Because there is a high turnover and many homeless people stay hidden, homeless and hunger counts are only estimates. The Department of Housing and Urban Development reported a count of 643,067 homeless persons nationwide on a single night in January 2008. 1.6 million used emergency shelters or transitional housing during 2007/2008 begin_of_the_skype_highlighting 2007/2008 end_of_the_skype_highlighting, suggesting that 1 in every 50 persons in the US used the shelter system at some point. 170,000 families lived in homeless shelters. With home foreclosures at record highs and continuing unemployment, homelessness is increasing.
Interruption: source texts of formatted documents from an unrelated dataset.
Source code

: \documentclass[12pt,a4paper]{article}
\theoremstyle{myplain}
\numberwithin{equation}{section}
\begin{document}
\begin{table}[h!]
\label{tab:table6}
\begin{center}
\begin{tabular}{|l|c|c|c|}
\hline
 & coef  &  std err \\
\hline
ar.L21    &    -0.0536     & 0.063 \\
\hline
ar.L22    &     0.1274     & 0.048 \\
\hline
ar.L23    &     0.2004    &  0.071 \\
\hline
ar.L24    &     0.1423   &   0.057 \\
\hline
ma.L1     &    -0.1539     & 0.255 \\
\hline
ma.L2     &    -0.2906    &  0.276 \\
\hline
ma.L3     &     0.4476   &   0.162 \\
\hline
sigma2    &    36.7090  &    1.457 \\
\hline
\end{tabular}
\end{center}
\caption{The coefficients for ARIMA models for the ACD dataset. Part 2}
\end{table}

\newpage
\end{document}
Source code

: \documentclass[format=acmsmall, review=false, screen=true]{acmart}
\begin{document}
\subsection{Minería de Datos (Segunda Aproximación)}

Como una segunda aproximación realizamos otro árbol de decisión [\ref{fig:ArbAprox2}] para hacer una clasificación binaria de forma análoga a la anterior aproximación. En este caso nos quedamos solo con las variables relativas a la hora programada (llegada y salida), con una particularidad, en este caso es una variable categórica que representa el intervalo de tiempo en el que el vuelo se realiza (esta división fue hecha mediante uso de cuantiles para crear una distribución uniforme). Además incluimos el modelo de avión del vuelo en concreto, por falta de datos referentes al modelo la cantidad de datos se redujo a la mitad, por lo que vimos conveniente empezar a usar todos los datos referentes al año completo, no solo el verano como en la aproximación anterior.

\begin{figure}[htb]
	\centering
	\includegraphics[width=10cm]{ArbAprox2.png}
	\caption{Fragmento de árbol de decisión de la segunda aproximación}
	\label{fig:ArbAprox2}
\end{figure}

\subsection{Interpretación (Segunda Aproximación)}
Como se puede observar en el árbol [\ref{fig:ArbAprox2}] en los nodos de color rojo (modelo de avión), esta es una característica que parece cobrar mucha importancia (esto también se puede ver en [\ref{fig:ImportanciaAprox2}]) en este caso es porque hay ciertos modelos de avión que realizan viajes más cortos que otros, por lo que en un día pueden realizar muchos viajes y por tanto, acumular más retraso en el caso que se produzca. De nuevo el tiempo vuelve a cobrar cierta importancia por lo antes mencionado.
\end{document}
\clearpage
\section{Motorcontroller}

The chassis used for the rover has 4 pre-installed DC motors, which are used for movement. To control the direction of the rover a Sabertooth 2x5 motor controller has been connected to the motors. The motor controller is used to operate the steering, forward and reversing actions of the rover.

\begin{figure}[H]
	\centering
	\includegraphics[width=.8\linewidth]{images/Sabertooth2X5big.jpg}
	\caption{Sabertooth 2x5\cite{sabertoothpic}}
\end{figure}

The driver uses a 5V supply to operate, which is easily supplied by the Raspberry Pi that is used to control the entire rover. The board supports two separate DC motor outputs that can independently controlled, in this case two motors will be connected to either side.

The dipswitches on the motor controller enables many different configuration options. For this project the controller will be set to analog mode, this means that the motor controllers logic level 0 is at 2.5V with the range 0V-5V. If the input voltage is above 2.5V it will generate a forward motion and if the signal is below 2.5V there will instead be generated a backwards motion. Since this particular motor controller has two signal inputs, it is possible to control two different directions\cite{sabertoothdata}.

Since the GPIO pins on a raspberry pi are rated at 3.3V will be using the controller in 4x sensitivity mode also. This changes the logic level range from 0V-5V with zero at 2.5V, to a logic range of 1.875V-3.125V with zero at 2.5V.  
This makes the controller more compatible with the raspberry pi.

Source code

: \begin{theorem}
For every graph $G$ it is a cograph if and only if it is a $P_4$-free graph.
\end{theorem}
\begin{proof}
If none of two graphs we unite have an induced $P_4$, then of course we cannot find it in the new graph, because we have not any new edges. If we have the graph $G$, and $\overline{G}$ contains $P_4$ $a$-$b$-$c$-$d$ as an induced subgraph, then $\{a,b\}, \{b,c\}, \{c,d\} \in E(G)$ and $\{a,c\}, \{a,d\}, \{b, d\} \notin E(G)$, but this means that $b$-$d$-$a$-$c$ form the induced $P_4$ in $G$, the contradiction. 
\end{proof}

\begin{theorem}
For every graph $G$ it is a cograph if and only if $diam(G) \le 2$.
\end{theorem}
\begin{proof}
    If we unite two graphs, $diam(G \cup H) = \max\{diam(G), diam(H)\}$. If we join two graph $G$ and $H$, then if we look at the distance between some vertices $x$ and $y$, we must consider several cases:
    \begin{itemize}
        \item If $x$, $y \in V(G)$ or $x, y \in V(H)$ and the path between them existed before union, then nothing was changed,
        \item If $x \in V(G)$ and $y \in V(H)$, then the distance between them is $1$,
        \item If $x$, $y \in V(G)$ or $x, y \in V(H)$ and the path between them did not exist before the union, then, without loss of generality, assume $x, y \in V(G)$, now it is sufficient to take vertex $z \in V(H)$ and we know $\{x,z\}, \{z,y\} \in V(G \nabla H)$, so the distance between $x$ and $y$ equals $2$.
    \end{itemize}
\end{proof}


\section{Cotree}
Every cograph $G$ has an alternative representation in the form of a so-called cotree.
Republicans in the U.S. House have blocked a bill that would have extended jobless benefits for the long-term unemployed beyond the holiday season. About 2 million people will lose their benefits if they are not extended, according to the National Employment Law Project. The blocked benefits would save the jobless from hunger and homelessness during the most severe recession since the 1930s and boost spending in the economy that will generate more jobs. Long-term unemployed workers are likely to spend their benefits right away on rent, food and other necessities, and create jobs in our economy. The Congressional Budget office estimates the "multiplier" effect of spending $65 billion on unemployment insurance extensions will increase gross domestic product $104.7 billion which translates into 488,000 payroll jobs.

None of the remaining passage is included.